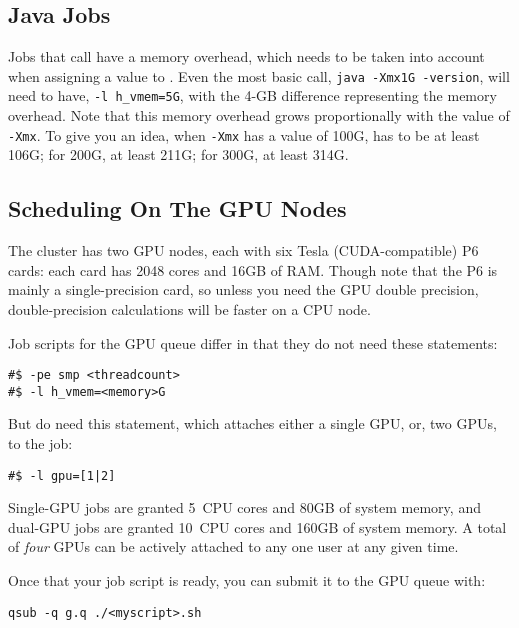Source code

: \documentclass{easychair}
\begin{document}
\subsection{Java Jobs}

Jobs that call  have a memory overhead, which needs to be taken into account when assigning a value to . Even the most basic  call, \texttt{java -Xmx1G -version}, will need to have, \texttt{-l h\_vmem=5G}, with the 4-GB difference representing the memory overhead. Note that this memory overhead grows proportionally with the value of \texttt{-Xmx}. To give you an idea, when \texttt{-Xmx} has a value of 100G,  has to be at least 106G; for 200G, at least 211G; for 300G, at least 314G. 

\subsection{Scheduling On The GPU Nodes}

The cluster has two GPU nodes, each with six Tesla (CUDA-compatible) P6
cards: each card has 2048 cores and 16GB of RAM. Though note that the P6
is mainly a single-precision card, so unless you need the GPU double
precision, double-precision calculations will be faster on a CPU node.

Job scripts for the GPU queue differ in that they do not need these
statements:

\begin{verbatim}
#$ -pe smp <threadcount>
#$ -l h_vmem=<memory>G
\end{verbatim}

But do need this statement, which attaches either a single GPU, or, two
GPUs, to the job:

\begin{verbatim}
#$ -l gpu=[1|2]
\end{verbatim}

Single-GPU jobs are granted 5~CPU cores and 80GB of system memory, and
dual-GPU jobs are granted 10~CPU cores and 160GB of system memory. A
total of \emph{four} GPUs can be actively attached to any one user at any given
time.

Once that your job script is ready, you can submit it to the GPU queue
with:

\begin{verbatim}
qsub -q g.q ./<myscript>.sh
\end{verbatim}
\end{document}
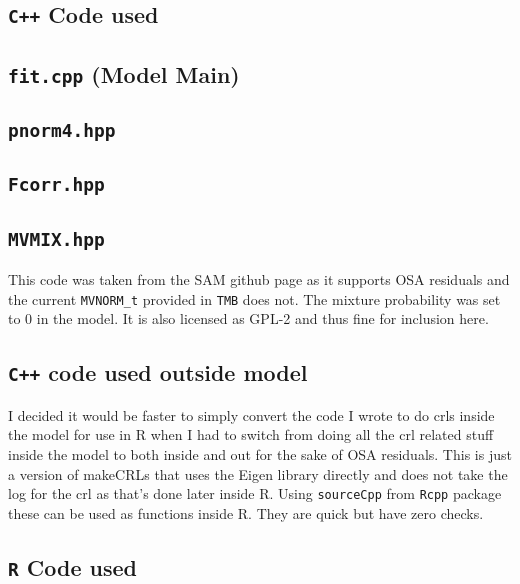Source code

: \documentclass[11pt]{article}\usepackage[]{graphicx}\usepackage[]{color}
\begin{document}
\printbibliography

\begin{appendices}
  \section{\texttt{C++} Code used}\label{Ccode}
  \subsection{\texttt{fit.cpp} (Model Main)}
	
  
  \subsection{\texttt{pnorm4.hpp}}
  
  \subsection{\texttt{Fcorr.hpp}}
  
  \subsection{\texttt{MVMIX.hpp}}
  This code was taken from the SAM github page as it supports OSA residuals and the current \texttt{MVNORM\_t} provided in \texttt{TMB} does not. The mixture probability was set to 0 in the model. It is also licensed as GPL-2 and thus fine for inclusion here.
  
  \subsection{\texttt{C++} code used outside model}
  I decided it would be faster to simply convert the code I wrote to do \acrshort{crl}s inside the model for use in R when I had to switch from doing all the \acrshort{crl} related stuff inside the model to both inside and out for the sake of OSA residuals. This is just a version of makeCRLs that uses the Eigen library directly and does not take the log for the \acrshort{crl} as that's done later inside R. Using \texttt{sourceCpp} from \texttt{Rcpp} package these can be used as functions inside R. They are quick but have zero checks.
  \subsection{\texttt{R} Code used}\label{Rcode}
	
\end{appendices}
\end{document}
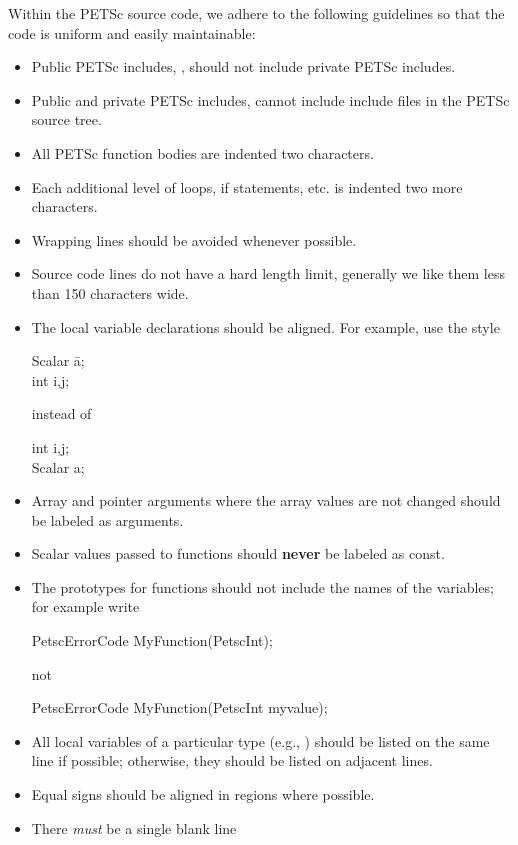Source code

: \documentclass[twoside,12pt]{../sty/report_petsc}
\begin{document}
Within the PETSc source code, we adhere to the following guidelines
so that the code is uniform and easily maintainable:

\begin{itemize}
\item Public PETSc includes, , should not include private PETSc  includes.
\item Public and private PETSc includes, cannot include include files in the PETSc source tree.
\item All PETSc function bodies are indented two characters.
\item Each additional level of loops, if statements, etc. is indented
      two more characters.
\item Wrapping lines should be avoided whenever possible.
\item Source code lines do not have a hard length limit, generally we like them less than 150 characters wide.
\item The local variable declarations should be aligned. For example,
      use the style
\begin{tabbing}
   Scalar \=a;\\
   int \>i,j;\\
\end{tabbing}
instead of
\begin{tabbing}
   int    i,j;\\
   Scalar a;
\end{tabbing}
\item Array and pointer arguments where the array values are not changed should be labeled as  arguments.
\item Scalar values passed to functions should {\bf never} be labeled as const.
\item The prototypes for functions should not include the names of the variables; for example write
\begin{tabbing}
PetscErrorCode MyFunction(PetscInt);
\end{tabbing}
not
\begin{tabbing}
PetscErrorCode MyFunction(PetscInt myvalue);
\end{tabbing}
\item All local variables of a particular type (e.g., ) should be
      listed on the same line if possible; otherwise, they should be listed
      on adjacent lines.
\item Equal signs should be aligned in regions where possible.
\item There {\em must} be a single blank line

\end{itemize}
\end{document}
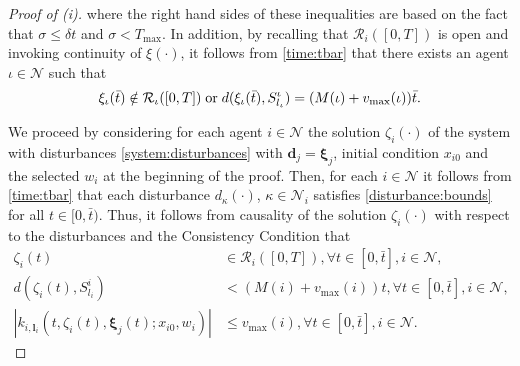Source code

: \documentclass[reqno]{amsart}
\theoremstyle{plain}
\theoremstyle{definition}
\numberwithin{equation}{section}
\begin{document}
\begin{proof}[Proof of (i)]
\noindent where the right hand sides of these inequalities are based on the fact that $\sigma\le\delta t$ and $\sigma<T_{\max}$. In addition, by recalling that ${\ensuremath{\mathcal{R}}}_i([0,T])$ is open and invoking continuity of $\xi(\cdot)$, it follows from \eqref{time:tbar} that there exists an agent $\iota\in{\ensuremath{\mathcal{N}}}$  such that 
\begin{equation} \label{iota:contradiction}
\xi_{\iota}(\bar{t})\notin{\ensuremath{\mathcal{R}}}_{\iota}([0,T])\;{\rm or}\; d(\xi_{\iota}(\bar{t}),S_{l_{\iota}}^{\iota}) = (M(\iota)+v_{\max}(\iota))\bar{t}.
\end{equation}

\noindent We proceed by considering for each agent $i\in{\ensuremath{\mathcal{N}}}$ the solution $\zeta_i(\cdot)$ of the system with disturbances \eqref{system:disturbances} with ${\textbf{{d}}}_j={\ensuremath{\boldsymbol{{\xi}}}}_j$, initial condition $x_{i0}$ and the selected $w_i$ at the beginning of the proof. Then, for each $i\in{\ensuremath{\mathcal{N}}}$ it follows from \eqref{time:tbar} that each disturbance $d_{\kappa}(\cdot)$, $\kappa\in{\ensuremath{\mathcal{N}}}_i$ satisfies \eqref{disturbance:bounds} for all $t\in[0,\bar{t})$. Thus, it follows from causality of the solution $\zeta_i(\cdot)$ with respect to the disturbances and the Consistency Condition that
\begin{align}
\zeta_i(t) & \in{\ensuremath{\mathcal{R}}}_i([0,T]), \forall t\in[0,\bar{t}],i\in{\ensuremath{\mathcal{N}}}, \label{zetai:property1} \\
d(\zeta_i(t),S_{l_i}^i) & < (M(i)+v_{\max}(i))t, \forall t\in[0,\bar{t}],i\in{\ensuremath{\mathcal{N}}}, \label{zetai:property2} \\
|k_{i,{\textbf{{l}}}_i}(t,\zeta_{i}(t),{\ensuremath{\boldsymbol{{\xi}}}}_j(t);x_{i0},w_i)| & \le v_{\max}(i), \forall t\in[0,\bar t], i\in{\ensuremath{\mathcal{N}}}. \label{zetai:property3}
\end{align}


\end{proof}
\end{document}
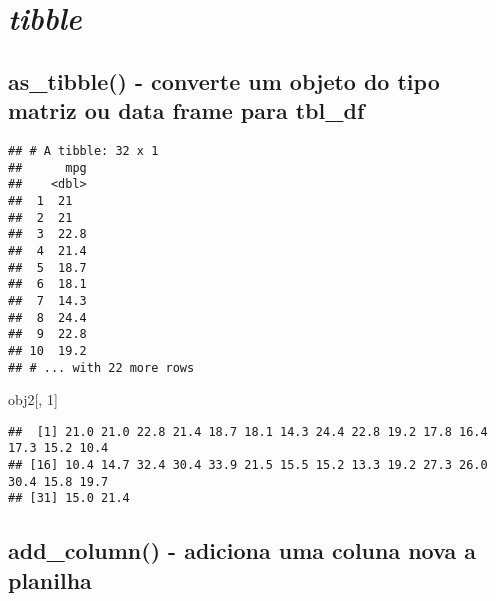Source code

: \documentclass[]{book}
\newenvironment{Shaded}{\begin{snugshade}}{\end{snugshade}}
\newcommand{\CommentTok}[1]{\textcolor[rgb]{0.56,0.35,0.01}{\textit{#1}}}
\newcommand{\DecValTok}[1]{\textcolor[rgb]{0.00,0.00,0.81}{#1}}
\newcommand{\KeywordTok}[1]{\textcolor[rgb]{0.13,0.29,0.53}{\textbf{#1}}}
\newcommand{\NormalTok}[1]{#1}
\newcommand{\OperatorTok}[1]{\textcolor[rgb]{0.81,0.36,0.00}{\textbf{#1}}}
\newcommand{\StringTok}[1]{\textcolor[rgb]{0.31,0.60,0.02}{#1}}
\begin{document}
\hypertarget{tibble}{%
\chapter{\texorpdfstring{\emph{tibble}}{tibble}}\label{tibble}}

\hypertarget{as_tibble---converte-um-objeto-do-tipo-matriz-ou-data-frame-para-tbl_df}{%
\section{as\_tibble() - converte um objeto do tipo matriz ou data frame para tbl\_df}\label{as_tibble---converte-um-objeto-do-tipo-matriz-ou-data-frame-para-tbl_df}}

\begin{Shaded}
\end{Shaded}

\begin{verbatim}
## # A tibble: 32 x 1
##      mpg
##    <dbl>
##  1  21  
##  2  21  
##  3  22.8
##  4  21.4
##  5  18.7
##  6  18.1
##  7  14.3
##  8  24.4
##  9  22.8
## 10  19.2
## # ... with 22 more rows
\end{verbatim}

\begin{Shaded}
\begin{Highlighting}[]
\NormalTok{obj2[, }\DecValTok{1}\NormalTok{]}
\end{Highlighting}
\end{Shaded}

\begin{verbatim}
##  [1] 21.0 21.0 22.8 21.4 18.7 18.1 14.3 24.4 22.8 19.2 17.8 16.4 17.3 15.2 10.4
## [16] 10.4 14.7 32.4 30.4 33.9 21.5 15.5 15.2 13.3 19.2 27.3 26.0 30.4 15.8 19.7
## [31] 15.0 21.4
\end{verbatim}

\hypertarget{add_column---adiciona-uma-coluna-nova-a-planilha}{%
\section{add\_column() - adiciona uma coluna nova a planilha}\label{add_column---adiciona-uma-coluna-nova-a-planilha}}
\end{document}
══════════════════════════════
* **Work request**
Only the lines above starting at the one containing "use the style" and ending at the one containing "for example write", both included, are to be returned, exactly as they read.

* **Completed exercise**
      use the style
\begin{tabbing}
   Scalar \=a;\\
   int \>i,j;\\
\end{tabbing}
instead of
\begin{tabbing}
   int    i,j;\\
   Scalar a;
\end{tabbing}
\item Array and pointer arguments where the array values are not changed should be labeled as  arguments.
\item Scalar values passed to functions should {\bf never} be labeled as const.
\item The prototypes for functions should not include the names of the variables; for example write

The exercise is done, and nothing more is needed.